Ini Penyebab IHSG Gagal Menguat di Akhir Perdagangan

Indeks Harga Saham Gabungan (IHSG) ditutup koreksi tipis pada perdagangan Selasa (25/11/2022), setelah sempat bergerak pada perdagangan sesi I Hari ini.

Menurut data dari Bursa Efek Indonesia (BEI), indeks bursa saham acuan Tanah Air tersebut ditutup turun tipis 0,08% ke posisi 7.012,07. IHSG akhirnya masih mampu bertahan di zona psikologis 7.000.

Pada perdagangan sesi I hari ini, IHSG dibuka merah tipis di 7.017,31 tetapi lanjut naik 0,13% ke 7.026,43 pada 09.13 WIB. Meskipun demikian tercatat pada pukul 10:00 WIB IHSG sudah kembali ke zona merah setelah longsor 0,28% ke level 6.977,24. IHSG juga sempat menjebol ke bawah level psikologis 7.000.

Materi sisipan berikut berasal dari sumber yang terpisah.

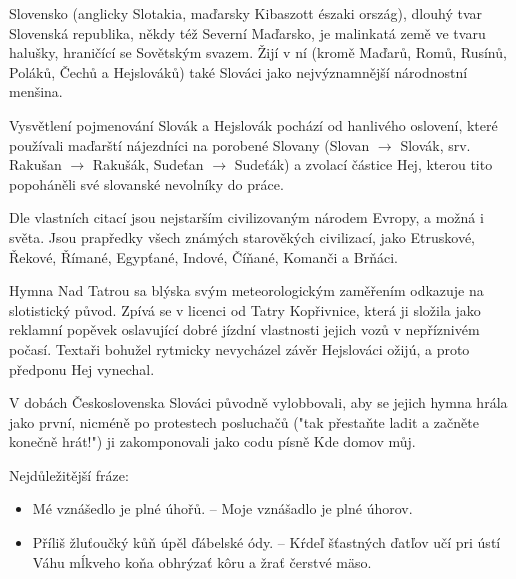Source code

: \documentclass[10.5pt]{book}
\begin{document}
Slovensko (anglicky Slotakia, maďarsky Kibaszott északi ország), dlouhý tvar
Slovenská republika, někdy též Severní Maďarsko, je malinkatá země ve tvaru
halušky, hraničící se Sovětským svazem. Žijí v ní (kromě Maďarů, Romů, Rusínů,
Poláků, Čechů a Hejslováků) také Slováci jako nejvýznamnější národnostní
menšina. 

Vysvětlení pojmenování Slovák a Hejslovák pochází od hanlivého oslovení, které
používali maďarští nájezdníci na porobené Slovany (Slovan $\rightarrow$ Slovák,
srv. Rakušan $\rightarrow$ Rakušák, Sudeťan $\rightarrow$ Sudeťák) a zvolací
částice Hej, kterou tito popoháněli své slovanské nevolníky do práce. 

Dle vlastních citací jsou nejstarším civilizovaným národem Evropy, a možná
i světa. Jsou prapředky všech známých starověkých civilizací, jako Etruskové,
Řekové, Římané, Egypťané, Indové, Číňané, Komanči a Brňáci. 

Hymna Nad Tatrou sa blýska svým meteorologickým zaměřením odkazuje na
slotistický původ. Zpívá se v licenci od Tatry Kopřivnice, která ji složila
jako reklamní popěvek oslavující dobré jízdní vlastnosti jejich vozů
v nepříznivém počasí. Textaři bohužel rytmicky nevycházel závěr Hejslováci
ožijú, a proto předponu Hej vynechal. 

V dobách Československa Slováci původně vylobbovali, aby se jejich hymna hrála
jako první, nicméně po protestech posluchačů ("tak přestaňte ladit a začněte
konečně hrát!") ji zakomponovali jako codu písně Kde domov můj.

Nejdůležitější fráze:
\begin{itemize}
	\item Mé vznášedlo je plné úhořů. – Moje vznášadlo je plné úhorov.
    \item Příliš žluťoučký kůň úpěl ďábelské ódy. – Kŕdeľ šťastných ďatľov učí
    pri ústí Váhu mĺkveho koňa obhrýzať kôru a žrať čerstvé mäso. 
\end{itemize}
    

\newpage
\thispagestyle{empty}
\end{document}
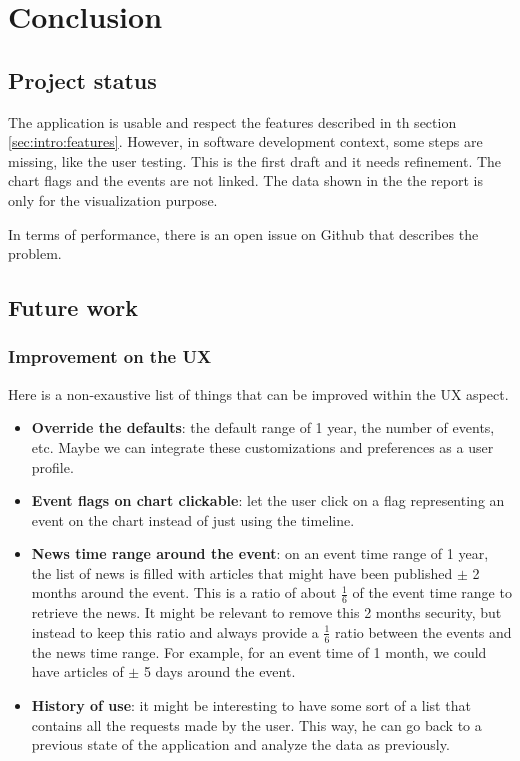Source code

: \chapter{Conclusion}
\label{chapter:conclusions}

\section{Project status}
The application is usable and respect the features described in th section \ref{sec:intro:features}. However, in software development context, some steps are missing, like the user testing. This is the first draft and it needs refinement. The chart flags and the events are not linked. The data shown in the the report is only for the visualization purpose.

In terms of performance, there is an open issue on Github that describes the problem.

\section{Future work}

\subsection{Improvement on the UX}
Here is a non-exaustive list of things that can be improved within the UX aspect.
\begin{itemize}
    \item \textbf{Override the defaults}: the default range of 1 year, the number of events, etc. Maybe we can integrate these customizations and preferences as a user profile.
    \item \textbf{Event flags on chart clickable}: let the user click on a flag representing an event on the chart instead of just using the timeline.
    \item \textbf{News time range around the event}: on an event time range of 1 year, the list of news is filled with articles that might have been published $\pm$ 2 months around the event. This is a ratio of about $\frac{1}{6}$ of the event time range to retrieve the news. It might be relevant to remove this 2 months security, but instead to keep this ratio and always provide a $\frac{1}{6}$ ratio between the events and the news time range. For example, for an event time of 1 month, we could have articles of $\pm$ 5 days around the event.
    \item \textbf{History of use}: it might be interesting to have some sort of a list that contains all the requests made by the user. This way, he can go back to a previous state of the application and analyze the data as previously.
\end{itemize}

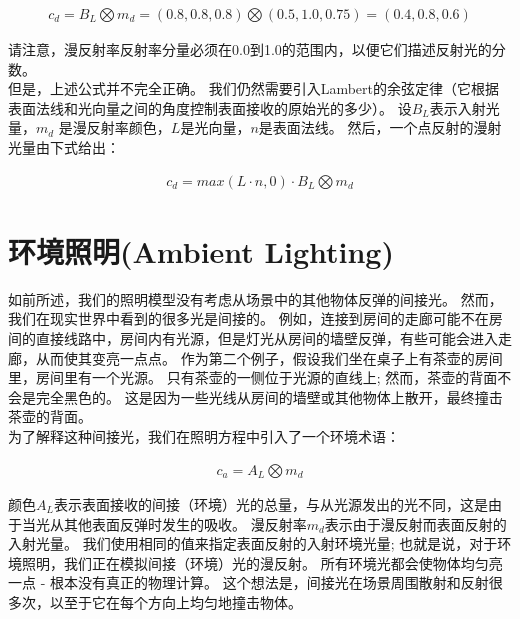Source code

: \begin{align*}
c_{d}=B_{L}\bigotimes m_{d}=(0.8,0.8,0.8)\bigotimes (0.5,1.0,0.75)=(0.4,0.8,0.6)
\end{align*}

\begin{flushleft}
请注意，漫反射率反射率分量必须在0.0到1.0的范围内，以便它们描述反射光的分数。\\
但是，上述公式并不完全正确。 我们仍然需要引入Lambert的余弦定律（它根据表面法线和光向量之间的角度控制表面接收的原始光的多少）。 设$B_{L}$表示入射光量，$m_{d}$ 是漫反射率颜色，$L$是光向量，$n$是表面法线。 然后，一个点反射的漫射光量由下式给出：\\
\end{flushleft}

\begin{align*}\tag{eq.8.1}\label{eq.8.1}
c_{d}=max(L\cdot n, 0)\cdot B_{L}\bigotimes m_{d}
\end{align*}

\section{环境照明(Ambient Lighting)}
\begin{flushleft}
如前所述，我们的照明模型没有考虑从场景中的其他物体反弹的间接光。 然而，我们在现实世界中看到的很多光是间接的。 例如，连接到房间的走廊可能不在房间的直接线路中，房间内有光源，但是灯光从房间的墙壁反弹，有些可能会进入走廊，从而使其变亮一点点。 作为第二个例子，假设我们坐在桌子上有茶壶的房间里，房间里有一个光源。 只有茶壶的一侧位于光源的直线上; 然而，茶壶的背面不会是完全黑色的。 这是因为一些光线从房间的墙壁或其他物体上散开，最终撞击茶壶的背面。\\
为了解释这种间接光，我们在照明方程中引入了一个环境术语：\\
\end{flushleft}

\begin{align*}\tag{eq.8.2}\label{eq.8.2}
c_{a}=A_{L}\bigotimes m_{d}
\end{align*}

\begin{flushleft}
颜色$A_{L}$表示表面接收的间接（环境）光的总量，与从光源发出的光不同，这是由于当光从其他表面反弹时发生的吸收。 漫反射率$m_{d}$表示由于漫反射而表面反射的入射光量。 我们使用相同的值来指定表面反射的入射环境光量; 也就是说，对于环境照明，我们正在模拟间接（环境）光的漫反射。 所有环境光都会使物体均匀亮一点 - 根本没有真正的物理计算。 这个想法是，间接光在场景周围散射和反射很多次，以至于它在每个方向上均匀地撞击物体。
\end{flushleft}

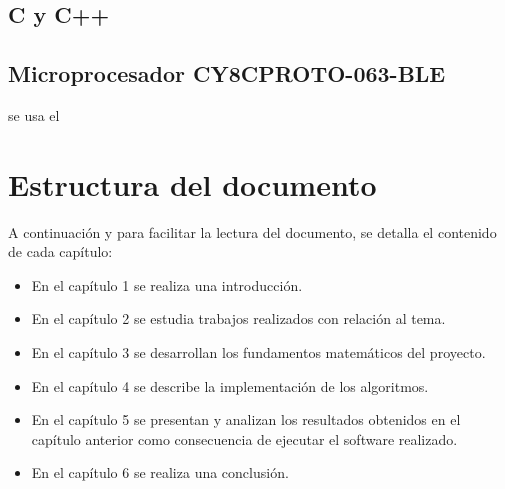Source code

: \subsection{C y C++}

\subsection{Microprocesador CY8CPROTO-063-BLE }
se usa el \cite{CY8CPROTO063BLE}
\section{Estructura del documento}
A continuación y para facilitar la lectura del documento, se detalla el contenido de cada capítulo:

\begin{itemize}
	\item En el capítulo 1 se realiza una introducción.
	\item En el capítulo 2 se estudia trabajos realizados con relación al tema.
	\item En el capítulo 3 se desarrollan los fundamentos matemáticos del proyecto.
	\item En el capítulo 4 se describe la implementación de los algoritmos.
	\item En el capítulo 5 se presentan y analizan los resultados obtenidos en el capítulo anterior como consecuencia de ejecutar el software realizado. 
	\item En el capítulo 6  se realiza una conclusión.
\end{itemize}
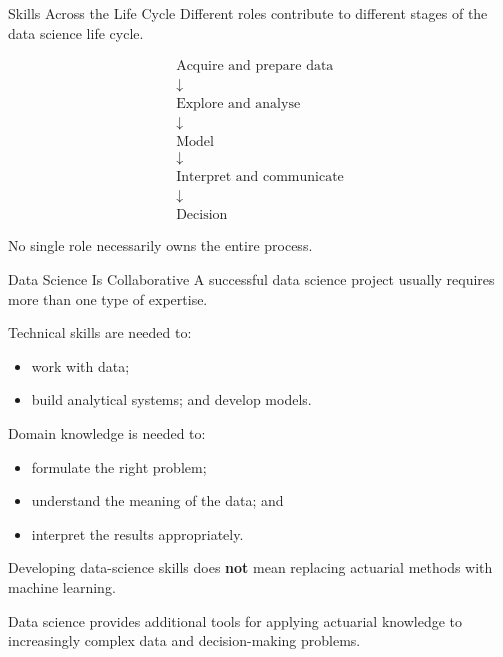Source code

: \documentclass[
  ignorenonframetext,
  aspectratio=169,
]{beamer}
\providecommand{\tightlist}{%
  \setlength{\itemsep}{0pt}\setlength{\parskip}{0pt}}
\begin{document}
\begin{frame}{Skills Across the Life Cycle}
\protect{}\label{skills-across-the-life-cycle}
Different roles contribute to different stages of the data science life
cycle.

\[
\begin{array}{c}
\text{Acquire and prepare data}
\\
\downarrow
\\
\text{Explore and analyse}
\\
\downarrow
\\
\text{Model}
\\
\downarrow
\\
\text{Interpret and communicate}
\\
\downarrow
\\
\text{Decision}
\end{array}
\]

No single role necessarily owns the entire process.
\end{frame}

\begin{frame}{Data Science Is Collaborative}
\protect{}\label{data-science-is-collaborative}
A successful data science project usually requires more than one type of
expertise.

Technical skills are needed to:

\begin{itemize}
\tightlist
\item
  work with data;
\item
  build analytical systems; and develop models.
\end{itemize}

Domain knowledge is needed to:

\begin{itemize}
\tightlist
\item
  formulate the right problem;
\item
  understand the meaning of the data; and
\item
  interpret the results appropriately.
\end{itemize}

\begin{tcolorbox}[enhanced jigsaw, arc=.35mm, bottomrule=.15mm, bottomtitle=1mm, breakable, colback=white, colbacktitle=quarto-callout-note-color!10!white, colframe=quarto-callout-note-color-frame, coltitle=black, left=2mm, leftrule=.75mm, opacityback=0, opacitybacktitle=0.6, rightrule=.15mm, title=\textcolor{quarto-callout-note-color}{\faInfo}\hspace{0.5em}{For actuarial students}, titlerule=0mm, toprule=.15mm, toptitle=1mm]

Developing data-science skills does \textbf{not} mean replacing
actuarial methods with machine learning.

Data science provides additional tools for applying actuarial knowledge
to increasingly complex data and decision-making problems.

\end{tcolorbox}
\end{frame}
\end{document}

Sedangkan di perdagangan sesi II, pelemahan IHSG sedikit terpangkas meski juga sempat bergejolak, tetapi masih lebih baik dibandingkan dengan perdagangan sesi I.

Nilai transaksi indeks pada hari ini mencapai sekitaran Rp 15 triliun dengan melibatkan 25 miliaran saham yang berpindah tangan sebanyak 1,5 juta kali. Sebanyak 238 saham menguat, 274 saham melemah dan 191 saham stagnan.

Saham PT Bank Rakyat Indonesia Tbk (BBCA) menjadi saham yang paling besar nilai transaksinya pada perdagangan hari ini, yakni mencapai Rp 802,9 miliar.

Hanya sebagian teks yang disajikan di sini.